Walking through the city afterwards we were on a real high.  We had shaken off Magic Michael along the way and on the platform of Sheffield Midland station someone (John Tams, probably) produced a harmonica.  There we sat singing Dylan songs, wishing the night would never end.
A day later in Manchester, Dylan would be denounced as “Judas” and soon the entire world would sit up and take notice.  But that was yet to happen and for just a few hours more he belonged to us.
It’s been said that the Sheffield show was one of the best of 1966, both in terms of Bob’s performance and the recording quality.  This was borne out on the monumental 36 CD box set The 1966 Live Recordings, featuring every known recording from the tour.

Concert programme for the 1966 tour
Set List
She Belongs To Me
Fourth Time Around
Visions Of Johanna
It’s All Over Now, Baby Blue
Desolation Row
Just Like A Woman
Mr.
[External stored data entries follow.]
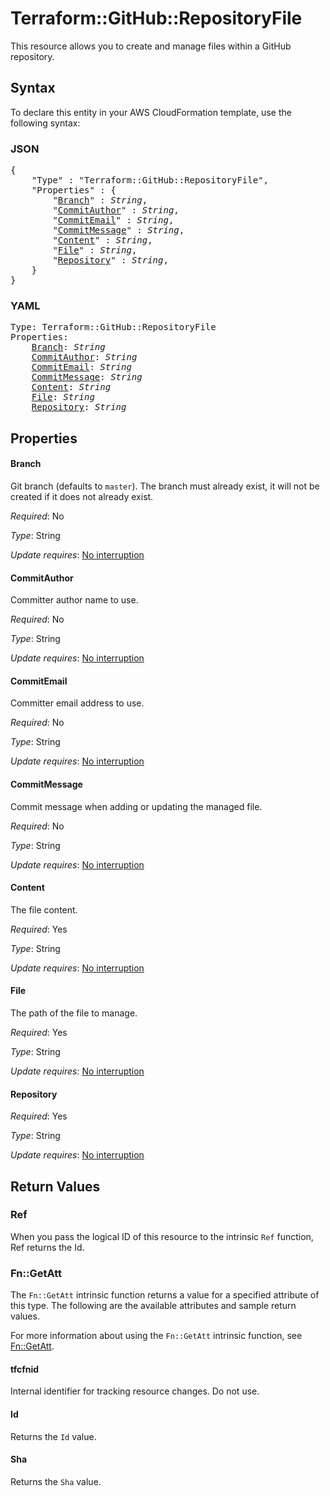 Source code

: # Terraform::GitHub::RepositoryFile

This resource allows you to create and manage files within a
GitHub repository.

## Syntax

To declare this entity in your AWS CloudFormation template, use the following syntax:

### JSON

<pre>
{
    "Type" : "Terraform::GitHub::RepositoryFile",
    "Properties" : {
        "<a href="#branch" title="Branch">Branch</a>" : <i>String</i>,
        "<a href="#commitauthor" title="CommitAuthor">CommitAuthor</a>" : <i>String</i>,
        "<a href="#commitemail" title="CommitEmail">CommitEmail</a>" : <i>String</i>,
        "<a href="#commitmessage" title="CommitMessage">CommitMessage</a>" : <i>String</i>,
        "<a href="#content" title="Content">Content</a>" : <i>String</i>,
        "<a href="#file" title="File">File</a>" : <i>String</i>,
        "<a href="#repository" title="Repository">Repository</a>" : <i>String</i>,
    }
}
</pre>

### YAML

<pre>
Type: Terraform::GitHub::RepositoryFile
Properties:
    <a href="#branch" title="Branch">Branch</a>: <i>String</i>
    <a href="#commitauthor" title="CommitAuthor">CommitAuthor</a>: <i>String</i>
    <a href="#commitemail" title="CommitEmail">CommitEmail</a>: <i>String</i>
    <a href="#commitmessage" title="CommitMessage">CommitMessage</a>: <i>String</i>
    <a href="#content" title="Content">Content</a>: <i>String</i>
    <a href="#file" title="File">File</a>: <i>String</i>
    <a href="#repository" title="Repository">Repository</a>: <i>String</i>
</pre>

## Properties

#### Branch

Git branch (defaults to `master`).
The branch must already exist, it will not be created if it does not already exist.

_Required_: No

_Type_: String

_Update requires_: [No interruption](https://docs.aws.amazon.com/AWSCloudFormation/latest/UserGuide/using-cfn-updating-stacks-update-behaviors.html#update-no-interrupt)

#### CommitAuthor

Committer author name to use.

_Required_: No

_Type_: String

_Update requires_: [No interruption](https://docs.aws.amazon.com/AWSCloudFormation/latest/UserGuide/using-cfn-updating-stacks-update-behaviors.html#update-no-interrupt)

#### CommitEmail

Committer email address to use.

_Required_: No

_Type_: String

_Update requires_: [No interruption](https://docs.aws.amazon.com/AWSCloudFormation/latest/UserGuide/using-cfn-updating-stacks-update-behaviors.html#update-no-interrupt)

#### CommitMessage

Commit message when adding or updating the managed file.

_Required_: No

_Type_: String

_Update requires_: [No interruption](https://docs.aws.amazon.com/AWSCloudFormation/latest/UserGuide/using-cfn-updating-stacks-update-behaviors.html#update-no-interrupt)

#### Content

The file content.

_Required_: Yes

_Type_: String

_Update requires_: [No interruption](https://docs.aws.amazon.com/AWSCloudFormation/latest/UserGuide/using-cfn-updating-stacks-update-behaviors.html#update-no-interrupt)

#### File

The path of the file to manage.

_Required_: Yes

_Type_: String

_Update requires_: [No interruption](https://docs.aws.amazon.com/AWSCloudFormation/latest/UserGuide/using-cfn-updating-stacks-update-behaviors.html#update-no-interrupt)

#### Repository

_Required_: Yes

_Type_: String

_Update requires_: [No interruption](https://docs.aws.amazon.com/AWSCloudFormation/latest/UserGuide/using-cfn-updating-stacks-update-behaviors.html#update-no-interrupt)

## Return Values

### Ref

When you pass the logical ID of this resource to the intrinsic `Ref` function, Ref returns the Id.

### Fn::GetAtt

The `Fn::GetAtt` intrinsic function returns a value for a specified attribute of this type. The following are the available attributes and sample return values.

For more information about using the `Fn::GetAtt` intrinsic function, see [Fn::GetAtt](https://docs.aws.amazon.com/AWSCloudFormation/latest/UserGuide/intrinsic-function-reference-getatt.html).

#### tfcfnid

Internal identifier for tracking resource changes. Do not use.

#### Id

Returns the <code>Id</code> value.

#### Sha

Returns the <code>Sha</code> value.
Tambourine Man Interval
Tell Me, Momma
I Don’t Believe You (She Acts Like We Never Have Met)
Baby, Let Me Follow You Down
Just Like Tom Thumb’s Blues
Leopard-Skin Pill-Box Hat
One Too Many Mornings
Ballad Of A Thin Man
Like A Rolling Stone


The Gaumont cinema pictured in 1971

Footnote: The Sheffield Gaumont cinema. It’s gone now, of course, demolished and replaced by a nightclub and department store. The theatre first opened as the Regent on 26th December 1927, seating 2,300. It was re-named the Gaumont on 27th July 1946. Throughout the 50s and 60s the stage was used for one night concerts by artists such as Bob Dylan, Cliff Richard, Eddie Cochran, Bobby Darin, the Rolling Stones, the Beatles, Tom Jones and the Count Basie Orchestra. The last artist to appear there was Victor Borge in 1968.  It became a multiplex in July 1969, which spelled the end of its days as a rock venue and the Gaumont finally closed as a cinema in November 1985, showing Perfect, Madonna in Desperately Seeking Susan and A View to a Kill.

1965 postcard showing the Sheffield City Hall (left) and the Gaumont Cinema (right) Dylan played both these venues within a year


3 comments:

  1. Interesting piece, we all need memories like these. If our own stories aren't so colourful, we can read and enjoy yours.